In developing the methodology, a strong candidate for the tool of choice was the Mentor Graphics’ Questa CDC verification tool. It establishes a hierarchical flow that allowed verification of IP from anywhere in the world. It also is able to interpret the input constraints and the design so it could output hierarchical control files. These were essentially gray boxes; in other words, black boxes with enough information about inputs and outputs to run CDC verification at the interfaces after combining the blocks in the SoC. The gray-box models capture relevant clock domain information for the ports of the IP required for checking connectivity between blocks. The tool ignores the internals of blocks. IP block designers are responsible for intra-block CDC path verification. The resulting top-level verification is fast and produces a manageable number of CDC reports to review.
An Example For Illustration
Consider the example of an APU design that includes the CPU, GPU, DDR PHY, and PCI PHY domains. Each domain is further classified into different blocks. Typically, the CPU and DDR PHY comprise one chip and the GPU and PCI PHY comprise another. The APU, however, combines all of them.

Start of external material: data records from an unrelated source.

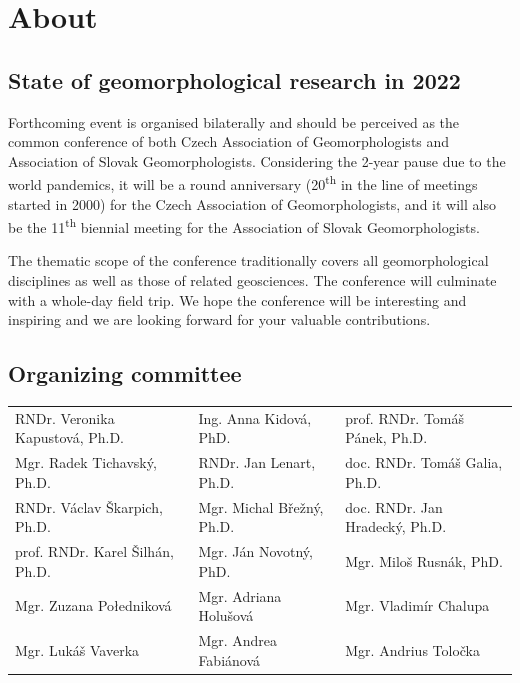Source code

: \documentclass[
	openany, %
	parskip=false, %
	12pt, %
	a4paper, %
]{conferencebooklet} %
\begin{document}

\tableofcontents


\chapter{About}
\section{State of geomorphological research in 2022}
\noindent
Forthcoming event is organised bilaterally and should be perceived as the common conference of both Czech Association of Geomorphologists and Association of Slovak Geomorphologists. Considering the 2-year pause due to the world pandemics, it will be a round anniversary (20\textsuperscript{th} in the line of meetings started in 2000) for the Czech Association of Geomorphologists, and it will also be the 11\textsuperscript{th} biennial meeting for the Association of Slovak Geomorphologists.

The thematic scope of the conference traditionally covers all geomorphological disciplines as well as those of related geosciences. The conference will culminate with a whole-day field trip. We hope the conference will be interesting and inspiring and we are looking forward for your valuable contributions.

\section{Organizing committee}

\begin{center}
	\begin{tabular}{l l l}
		RNDr. Veronika Kapustová, Ph.D. & Ing. Anna Kidová, PhD. & prof. RNDr. Tomáš Pánek, Ph.D.\\
		Mgr. Radek Tichavský, Ph.D. & RNDr. Jan Lenart, Ph.D. & doc. RNDr. Tomáš Galia, Ph.D.\\
		RNDr. Václav Škarpich, Ph.D. & Mgr. Michal Břežný, Ph.D. & doc. RNDr. Jan Hradecký, Ph.D.\\
		prof. RNDr. Karel Šilhán, Ph.D. &Mgr. Ján Novotný, PhD. & Mgr. Miloš Rusnák, PhD.\\
		Mgr. Zuzana Połedniková & Mgr. Adriana Holušová & Mgr. Vladimír Chalupa\\
		Mgr. Lukáš Vaverka & Mgr. Andrea Fabiánová & Mgr. Andrius Toločka 
	
	\end{tabular}
\end{center}
\end{document}
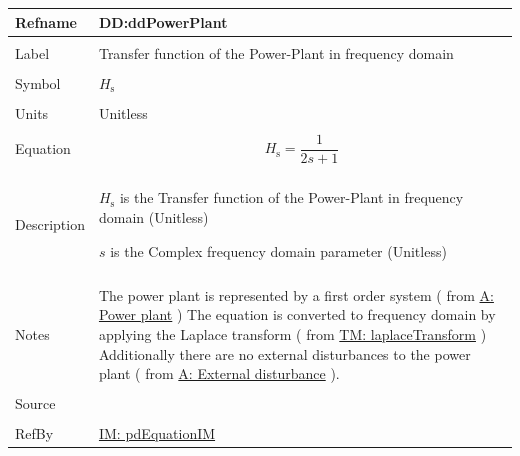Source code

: \documentclass[12pt]{article}
\begin{document}
\vspace{\baselineskip}
\noindent
\begin{minipage}{\textwidth}
\begin{tabular}{>{\raggedright}p{}>{\raggedright\arraybackslash}p{}}
\toprule \textbf{Refname} & \textbf{DD:ddPowerPlant}
\label{DD:ddPowerPlant}
\\ \midrule \\
Label & Transfer function of the Power-Plant in frequency domain
        
\\ \midrule \\
Symbol & ${H_{\text{s}}}$
         
\\ \midrule \\
Units & Unitless
        
\\ \midrule \\
Equation & \begin{displaymath}
           {H_{\text{s}}}=\frac{1}{2 s+1}
           \end{displaymath}
\\ \midrule \\
Description & \begin{symbDescription}
              \item{${H_{\text{s}}}$ is the Transfer function of the Power-Plant in frequency domain (Unitless)}
              \item{$s$ is the Complex frequency domain parameter (Unitless)}
              \end{symbDescription}
\\ \midrule \\
Notes & The power plant is represented by a first order system ( from  \hyperref[pwrPlant]{A: Power plant} ) The equation is converted to frequency domain by applying the Laplace transform ( from \hyperref[TM:laplaceTransform]{TM: laplaceTransform} ) Additionally there are no external disturbances to the power plant ( from  \hyperref[externalDistub]{A: External disturbance} ).
        
\\ \midrule \\
Source & \cite{pidWiki}
         
\\ \midrule \\
RefBy & \hyperref[IM:pdEquationIM]{IM: pdEquationIM}
        
\\ \bottomrule
\end{tabular}
\end{minipage}
\end{document}
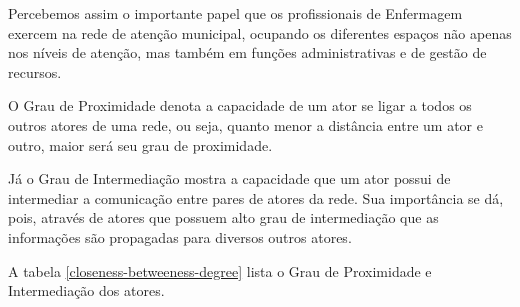 Percebemos assim o importante papel que os profissionais de Enfermagem exercem na rede de atenção municipal, ocupando os diferentes espaços não apenas nos níveis de atenção, mas também em funções administrativas e de gestão de recursos. 

O Grau de Proximidade denota a capacidade de um ator se ligar a todos os outros atores de uma rede, ou seja, quanto menor a distância entre um ator e outro, maior será seu grau de proximidade. 

Já o Grau de Intermediação mostra a capacidade que um ator possui de intermediar a comunicação entre pares de atores da rede. Sua importância se dá, pois, através de atores que possuem alto grau de intermediação que as informações são propagadas para diversos outros atores. 

A tabela \ref{closeness-betweeness-degree} lista o Grau de Proximidade e Intermediação dos atores.

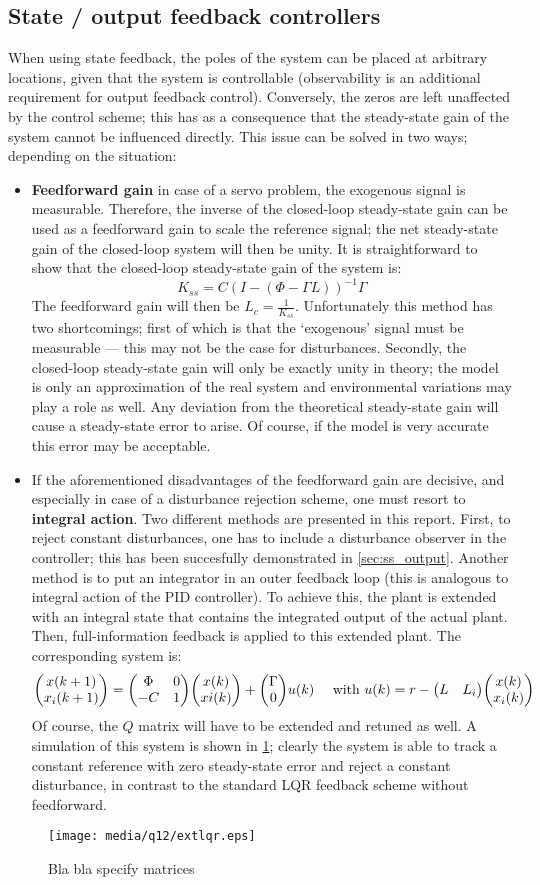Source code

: \subsection*{State / output feedback controllers}
When using state feedback, the poles of the system can be placed at arbitrary locations, given that the system is controllable (observability is an additional requirement for output feedback control). Conversely, the zeros are left unaffected by the control scheme; this has as a consequence that the steady-state gain of the system cannot be influenced directly. This issue can be solved in two ways; depending on the situation:
\begin{itemize}
    \item \textbf{Feedforward gain} in case of a servo problem, the exogenous signal is measurable. Therefore, the inverse of the closed-loop steady-state gain can be used as a feedforward gain to scale the reference signal; the net steady-state gain of the closed-loop system will then be unity. It is straightforward to show that the closed-loop steady-state gain of the system is:
    $$ K_{ss} = C(I - (\Phi - \Gamma L))^{-1}\Gamma$$
    The feedforward gain will then be $L_c = \frac{1}{K_{ss}}$. Unfortunately this method has two shortcomings; first of which is that the `exogenous' signal must be measurable --- this may not be the case for disturbances. Secondly, the closed-loop steady-state gain will only be exactly unity in theory; the model is only an approximation of the real system and environmental variations may play a role as well. Any deviation from the theoretical steady-state gain will cause a steady-state error to arise. Of course, if the model is very accurate this error may be acceptable. \cite{keviczky}
    \item If the aforementioned disadvantages of the feedforward gain are decisive, and especially in case of a disturbance rejection scheme, one must resort to \textbf{integral action}. Two different methods are presented in this report. First, to reject constant disturbances, one has to include a disturbance observer in the controller; this has been succesfully demonstrated in \cref{sec:ss_output}. Another method is to put an integrator in an outer feedback loop (this is analogous to integral action of the PID controller). To achieve this, the plant is extended with an integral state that contains the integrated output of the actual plant. Then, full-information feedback is applied to this extended plant. The corresponding system is:
        $$ \mqty(x(k+1)\\x_i(k+1)) = \mqty(\Phi & 0 \\ -C & 1)\mqty(x(k)\\xi(k)) + \mqty(\Gamma\\0)u(k)\quad\text{ with }u(k) = r - \mqty(L & L_i)\mqty(x(k)\\x_i(k))$$ 
    Of course, the $Q$ matrix will have to be extended and retuned as well. A simulation of this system is shown in \cref{fig:q12_extlqr}; clearly the system is able to track a constant reference with zero steady-state error and reject a constant disturbance, in contrast to the standard LQR feedback scheme without feedforward.
\end{itemize}
\begin{figure}
    \centering
    \texttt{[image: media/q12/extlqr.eps]}
    \caption{Bla bla specify matrices}
    \label{fig:q12_extlqr}
\end{figure}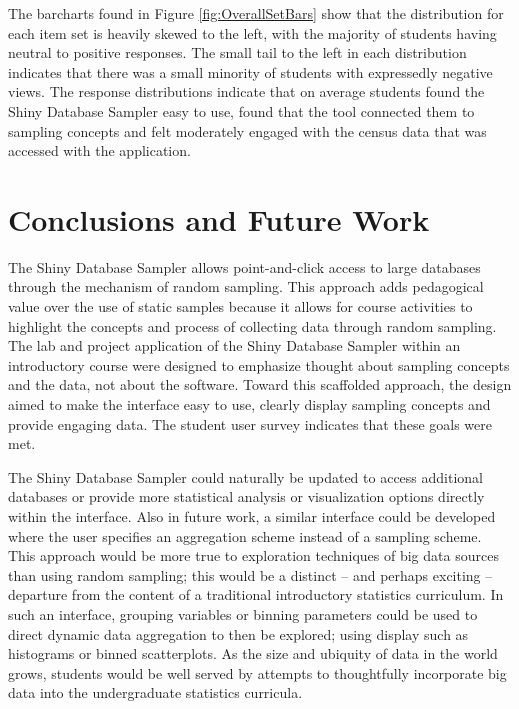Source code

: \documentclass[11pt]{isuthesis}\usepackage[]{graphicx}\usepackage[]{color}
\begin{document}
The barcharts found in Figure \ref{fig:OverallSetBars} show that the distribution for each item set is heavily skewed to the left, with the majority of students having neutral to positive responses. The small tail to the left in each distribution indicates that there was a small minority of students with expressedly negative views. The response distributions indicate that on average students found the Shiny Database Sampler easy to use, found that the tool connected them to sampling concepts and felt moderately engaged with the census data that was accessed with the application. 


\section{Conclusions and Future Work}

The Shiny Database Sampler allows point-and-click access to large databases through the mechanism of random sampling. This approach adds pedagogical value over the use of static samples because it allows for course activities to highlight the concepts and process of collecting data through random sampling. The lab and project application of the Shiny Database Sampler within an introductory course were designed to emphasize thought about sampling concepts and the data, not about the software. Toward this scaffolded approach, the design aimed to make the interface easy to use, clearly display sampling concepts and provide engaging data. The student user survey indicates that these goals were met.

The Shiny Database Sampler could naturally be updated to access additional databases or provide more statistical analysis or visualization options directly within the interface. Also in future work, a similar interface could be developed where the user specifies an aggregation scheme instead of a sampling scheme. This approach would be more true to exploration techniques of big data sources than using random sampling; this would be a distinct -- and perhaps exciting -- departure from the content of a traditional introductory statistics curriculum. In such an interface, grouping variables or binning parameters could be used to direct dynamic data aggregation to then be explored; using display such as histograms or binned scatterplots. As the size and ubiquity of data in the world grows, students would be well served by attempts to thoughtfully incorporate big data into the undergraduate statistics curricula.
\end{document}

The purpose of the exercise was to determine how many blocks to expect in an ordinary APU design so we could sense how big the design would be. The design size of a typical APU is more than one billion transistors. This particular design had more than 60 clock domains, twelve gray-box blocks (these are the hierarchical blocks), and more than 15,000 custom synchronization cells.
After dividing the entire design into the twelve blocks, we ran CDC verification. The Questa CDC tool generated a hierarchical control file, and then we pushed verification up to the SoC level. The results showed the CDC tool gave very good coverage and proved very productive at finding issues at the block, IP, and system levels.

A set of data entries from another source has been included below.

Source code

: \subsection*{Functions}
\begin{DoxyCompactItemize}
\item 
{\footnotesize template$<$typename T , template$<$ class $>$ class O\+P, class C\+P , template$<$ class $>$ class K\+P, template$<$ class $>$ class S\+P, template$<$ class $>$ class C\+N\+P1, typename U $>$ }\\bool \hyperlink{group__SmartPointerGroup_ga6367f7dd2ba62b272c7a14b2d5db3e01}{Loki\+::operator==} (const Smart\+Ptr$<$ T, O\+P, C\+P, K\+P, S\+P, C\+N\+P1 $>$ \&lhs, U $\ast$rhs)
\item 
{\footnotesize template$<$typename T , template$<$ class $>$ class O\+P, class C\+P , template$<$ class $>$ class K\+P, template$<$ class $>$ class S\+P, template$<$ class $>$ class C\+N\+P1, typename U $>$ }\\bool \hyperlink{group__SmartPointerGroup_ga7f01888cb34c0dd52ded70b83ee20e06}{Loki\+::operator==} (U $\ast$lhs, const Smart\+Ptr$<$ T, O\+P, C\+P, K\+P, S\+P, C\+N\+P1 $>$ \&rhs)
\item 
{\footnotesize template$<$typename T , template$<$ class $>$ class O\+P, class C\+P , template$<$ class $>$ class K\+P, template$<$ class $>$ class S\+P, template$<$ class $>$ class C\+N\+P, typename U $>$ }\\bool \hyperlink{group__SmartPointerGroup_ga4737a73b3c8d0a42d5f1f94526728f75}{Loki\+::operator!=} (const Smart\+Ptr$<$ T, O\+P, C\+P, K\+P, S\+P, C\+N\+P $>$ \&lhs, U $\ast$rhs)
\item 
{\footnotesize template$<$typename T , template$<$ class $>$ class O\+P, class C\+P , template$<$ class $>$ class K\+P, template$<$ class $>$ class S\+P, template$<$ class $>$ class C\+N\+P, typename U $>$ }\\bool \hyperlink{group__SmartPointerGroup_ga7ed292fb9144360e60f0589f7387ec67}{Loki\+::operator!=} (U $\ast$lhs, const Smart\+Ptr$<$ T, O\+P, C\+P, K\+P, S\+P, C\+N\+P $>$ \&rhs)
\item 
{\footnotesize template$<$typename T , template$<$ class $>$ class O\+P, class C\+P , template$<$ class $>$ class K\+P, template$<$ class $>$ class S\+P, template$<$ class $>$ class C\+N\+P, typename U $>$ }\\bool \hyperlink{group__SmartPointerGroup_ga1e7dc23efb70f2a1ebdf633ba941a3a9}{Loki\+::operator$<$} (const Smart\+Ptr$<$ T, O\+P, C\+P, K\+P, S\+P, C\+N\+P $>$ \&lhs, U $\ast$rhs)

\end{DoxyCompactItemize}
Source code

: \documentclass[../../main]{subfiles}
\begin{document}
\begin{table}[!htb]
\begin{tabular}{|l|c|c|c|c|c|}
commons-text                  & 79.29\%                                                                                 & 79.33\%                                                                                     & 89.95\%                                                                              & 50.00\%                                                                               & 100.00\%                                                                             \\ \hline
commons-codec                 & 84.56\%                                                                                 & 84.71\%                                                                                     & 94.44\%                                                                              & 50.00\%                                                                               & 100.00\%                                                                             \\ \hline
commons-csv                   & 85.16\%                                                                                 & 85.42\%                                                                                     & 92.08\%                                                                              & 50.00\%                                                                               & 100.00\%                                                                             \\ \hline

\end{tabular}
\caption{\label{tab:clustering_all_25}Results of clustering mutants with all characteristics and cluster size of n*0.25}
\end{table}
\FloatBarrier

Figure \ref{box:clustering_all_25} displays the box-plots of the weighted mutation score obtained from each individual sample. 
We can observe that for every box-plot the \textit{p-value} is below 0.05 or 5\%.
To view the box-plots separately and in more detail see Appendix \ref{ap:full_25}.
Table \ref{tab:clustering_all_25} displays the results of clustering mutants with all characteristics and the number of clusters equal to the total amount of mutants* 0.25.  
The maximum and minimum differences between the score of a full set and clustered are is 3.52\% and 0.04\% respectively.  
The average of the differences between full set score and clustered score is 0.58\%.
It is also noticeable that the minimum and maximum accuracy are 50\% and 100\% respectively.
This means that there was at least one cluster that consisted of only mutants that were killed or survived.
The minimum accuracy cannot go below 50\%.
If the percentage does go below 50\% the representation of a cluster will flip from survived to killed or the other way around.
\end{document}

Finally, we checked for potential CDC problems that remain because of unavoidable holes in static CDC verification at the register-transfer level. These are common pitfalls because many teams assume completion of CDC verification at RTL. However, one cannot analyze some CDC issues until after gate-level synthesis. Chief among these are design elements that have asynchronous interfaces added at the gate level; RTL for custom macros and analog blocks that is not available for RTL CDC verification; deadlock scenarios; and, differences between CDC tool synthesis results and actual RTL synthesis results.

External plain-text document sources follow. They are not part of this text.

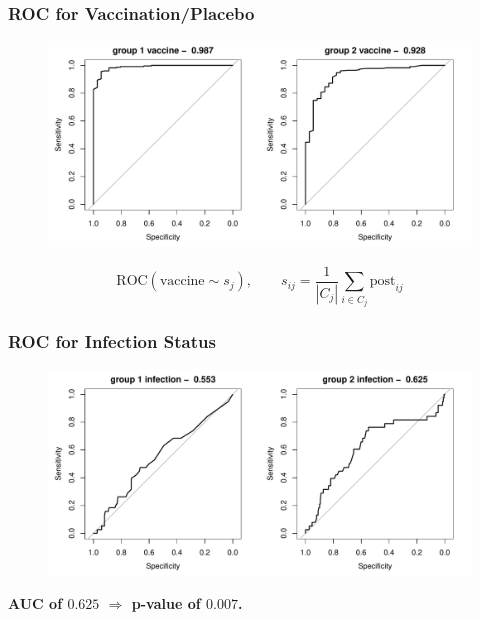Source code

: \documentclass{beamer}
\makeatletter
\def\maxwidth{ %
  \ifdim\Gin@nat@width>\linewidth
    \linewidth
  \else
    \Gin@nat@width
  \fi
}
\theoremstyle{definition}
\makeatother
\begin{document}

\begin{frame}
\frametitle{ROC for Vaccination/Placebo}
\begin{figure}[]
\includegraphics[width= \maxwidth]{figures/rv144ComponentROCvaccine} 
\end{figure}
$$
\text{ROC}(\text{vaccine} \sim s_j), \qquad s_{ij} = \frac{1}{|C_j|}\sum_{i \in C_j} \text{post}_{ij}
$$
\end{frame}


\begin{frame}
\frametitle{ROC for Infection Status} 
\begin{figure}[]
\includegraphics[width= \maxwidth]{figures/RV144componentInfection} 
\end{figure}

\textbf{AUC of $\boldsymbol{0.625}$ $\boldsymbol{\Rightarrow}$ p-value of $\boldsymbol{0.007}$.}
\end{frame}

\end{document}
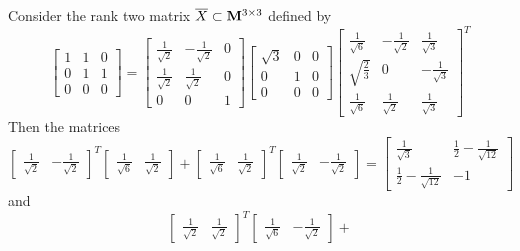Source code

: \documentclass[smallextended,numbook]{svjour3}
\begin{document}
\begin{exa}
{\rm
Consider the rank two matrix $\overline{X}\subset {\bf M}^{3\times 3}$ defined by
\[\left[ \begin{array}{ccc}
1 & 1 &0 \\
0 & 1 & 1 \\
0 & 0 & 0
\end{array} \right] =  \left[ \begin{array}{ccc}
\frac{1}{\sqrt{2}} & -\frac{1}{\sqrt{2}} &0 \\
\frac{1}{\sqrt{2}} & \frac{1}{\sqrt{2}} & 0 \\
0 & 0 & 1
\end{array} \right]
\left[ \begin{array}{ccc}
\sqrt{3} & 0 &0 \\
0 & 1 & 0 \\
0 & 0 & 0
\end{array} \right]
\left[ \begin{array}{ccc}
\frac{1}{\sqrt{6}} & -\frac{1}{\sqrt{2}} & \frac{1}{\sqrt{3}} \\
\sqrt{\frac{2}{3}} & 0 & -\frac{1}{\sqrt{3}} \\
\frac{1}{\sqrt{6}} & \frac{1}{\sqrt{2}} & \frac{1}{\sqrt{3}}
\end{array} \right]^T
\] 
Then the matrices 
\[\left[ \begin{array}{cc}
\frac{1}{\sqrt{2}} & -\frac{1}{\sqrt{2}}
\end{array} \right]^T \left[ \begin{array}{cc}
\frac{1}{\sqrt{6}} & \frac{1}{\sqrt{2}}
\end{array} \right]+
\left[ \begin{array}{cc}
\frac{1}{\sqrt{6}} & \frac{1}{\sqrt{2}}
\end{array} \right]^T
\left[ \begin{array}{cc}
\frac{1}{\sqrt{2}} & -\frac{1}{\sqrt{2}}
\end{array} \right]= \left[ \begin{array}{cc}
\frac{1}{\sqrt{3}} & \frac{1}{2}-\frac{1}{\sqrt{12}}  \\
\frac{1}{2}-\frac{1}{\sqrt{12}}  & -1
\end{array} \right]
\]
and 
\[\left[ \begin{array}{cc}
\frac{1}{\sqrt{2}} & \frac{1}{\sqrt{2}}
\end{array} \right]^T \left[ \begin{array}{cc}
\frac{1}{\sqrt{6}} & -\frac{1}{\sqrt{2}}
\end{array} \right]+
\]}
\end{exa}
\end{document}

As expected, when we ran gate-level CDC verification, we found a few bugs related to these common pitfalls. The results emphasize that it is not good enough to run CDC only at the RTL. Be sure to run CDC at the gate level.
Fully and accurately verifying the CDCs of very large, multicore designs requires a standardized methodology. Such standardization requires a CDC verification tool that is capable of partitioned verification. The tool must support different design styles and different synchronization styles at the block level, and it must be able to piece together everything at the top level for full-chip verification. Finally, one must run CDC verification at the gate level to plug any holes in CDC verification at RTL. Complete and accurate CDC verification is critical: a small error will have serious consequences that may cost millions of dollars. Only by establishing the right methodology and selecting the right tool can global design teams be certain their multicore designs are truly CDC-clean.